**Your objective**
Look through the entries below and extract exactly the lines from the one containing "to optimise performance." through the one containing "instantly drops it.", ends included.
- - -
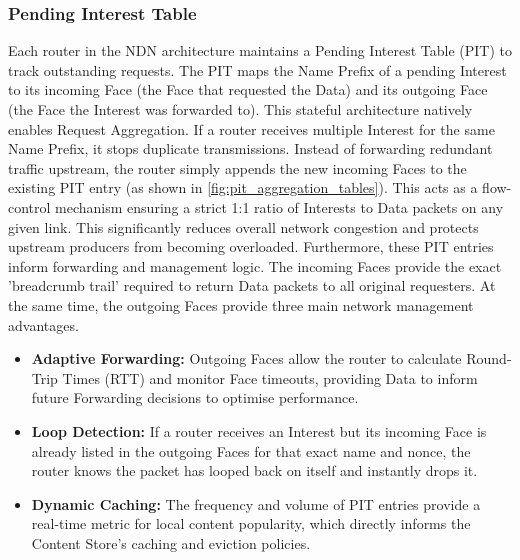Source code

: \documentclass[12pt]{report}
\begin{document}
\subsubsection{Pending Interest Table}
Each router in the NDN architecture maintains a Pending Interest Table (PIT) to track outstanding requests. The PIT maps the Name Prefix of a pending Interest to its incoming Face (the Face that requested the Data) and its outgoing Face (the Face the Interest was forwarded to). This stateful architecture natively enables Request Aggregation. If a router receives multiple Interest for the same Name Prefix, it stops duplicate transmissions. Instead of forwarding redundant traffic upstream, the router simply appends the new incoming Faces to the existing PIT entry (as shown in \cref{fig:pit_aggregation_tables}). This acts as a flow-control mechanism ensuring a strict 1:1 ratio of Interests to Data packets on any given link. This significantly reduces overall network congestion and protects upstream producers from becoming overloaded.
Furthermore, these PIT entries inform forwarding and management logic. The incoming Faces provide the exact 'breadcrumb trail' required to return Data packets to all original requesters. At the same time, the outgoing Faces provide three main network management advantages.
\begin{itemize}
    \item \textbf{Adaptive Forwarding:} Outgoing Faces allow the router to calculate Round-Trip Times (RTT) and monitor Face timeouts, providing Data to inform future Forwarding decisions to optimise performance.
    \item \textbf{Loop Detection:} If a router receives an Interest but its incoming Face is already listed in the outgoing Faces for that exact name and nonce, the router knows the packet has looped back on itself and instantly drops it.
    \item \textbf{Dynamic Caching:} The frequency and volume of PIT entries provide a real-time metric for local content popularity, which directly informs the Content Store's caching and eviction policies.
\end{itemize}
\end{document}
- - -
**Expected answer**
    \item \textbf{Adaptive Forwarding:} Outgoing Faces allow the router to calculate Round-Trip Times (RTT) and monitor Face timeouts, providing Data to inform future Forwarding decisions to optimise performance.
    \item \textbf{Loop Detection:} If a router receives an Interest but its incoming Face is already listed in the outgoing Faces for that exact name and nonce, the router knows the packet has looped back on itself and instantly drops it.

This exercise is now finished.